The body of fugitive soldier Jürgen Conings has been found in the Dilserbos, some distance from where the mass search by police and troops took place in the Hoge Kempen National Park, police said. The first indications, according to the federal prosecutor’s office, are that he took his own life using a firearm.
Conings disappeared on 17 May, carrying heavy weaponry from two military barracks where he was stationed. His car was discovered next day, but he has been missing ever since.
He also left behind two written messages, for police and for his wife, in which he stated his intention to carry out an attack, mentioning virologist Marc Van Ranst by name.
Professor Van Ranst was moved to a safe house, where he remains for the time being. This afternoon he reacted to new of the discovery of Conings’ body.

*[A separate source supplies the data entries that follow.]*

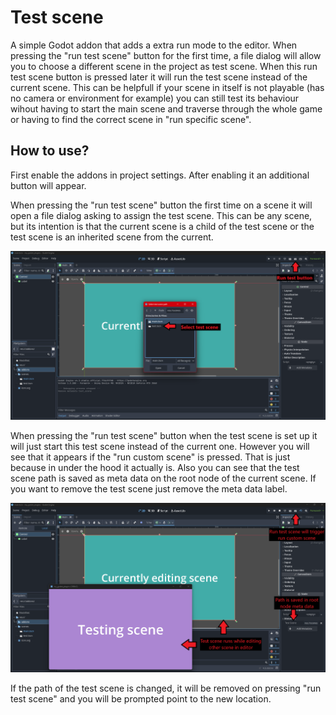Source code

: # Test scene

A simple Godot addon that adds a extra run mode to the editor. When pressing the "run test scene" 
button for the first time, a file dialog will allow you to choose a different scene in the project
as test scene. When this run test scene button is pressed later it will run the test scene instead
of the current scene. This can be helpfull if your scene in itself is not playable (has no camera 
or environment for example) you can still test its behaviour wihout having to start the main scene
and traverse through the whole game or having to find the correct scene in "run specific scene". 

## How to use?
First enable the addons in project settings. After enabling it an additional button will appear.

When pressing the "run test scene" button the first time on a scene it will open a file dialog asking
to assign the test scene. This can be any scene, but its intention is that the current scene is a child
of the test scene or the test scene is an inherited scene from the current.

![A screenschot of the godot editor with an additional play button and pointers to relevant areas](https://github.com/DouweRavers/godot_scene_reroute/blob/main/res/test_scene_explain_1.png?raw=true)

When pressing the "run test scene" button when the test scene is set up it will just start this test
scene instead of the current one. However you will see that it appears if the "run custom scene" is 
pressed. That is just because in under the hood it actually is. Also you can see that the test scene
path is saved as meta data on the root node of the current scene. If you want to remove the test scene
just remove the meta data label. 

![A screenschot of the godot editor with an additional play button and pointers to relevant areas](https://github.com/DouweRavers/godot_scene_reroute/blob/main/res/test_scene_explain_2.png?raw=true)

If the path of the test scene is changed, it will be removed on pressing "run test scene" and you will
be prompted point to the new location.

“It is especially a relief for my son that he has been found,” he told De Morgen. “I assume my stint here in the safe house will be over. The crisis center will now look into this.”
“I have a number of kindred spirits, who will have heard the news by now. It’s a double feeling. A person like that I have little sympathy for. But that person also has family and children, that’s who my thoughts go out to. How am I doing in the safe house? I’ve been here for a little over a month now. And it’s my birthday today, a birthday alone. Anyway, I hope to return to normal life soon.”
On Twitter, Van Ranst posted: “My thoughts go out to the family and children of Jürgen Conings. This for them is especially sad news, because they have lost a father, a family member or a friend.”
Mijn gedachten gaan uit naar de nabestaanden en kinderen van Jürgen Conings. Voor hen is dit bijzonder droevig nieuws, want zij verliezen een vader, een familielid of een vriend.
A massive manhunt was started to look for Conings, scouring a large area of the National Park on the ground and in the air. Belgian police were accompanied by troops, as well as logistical support from armed forces from Germany and the Netherlands, whose borders are very close to the area.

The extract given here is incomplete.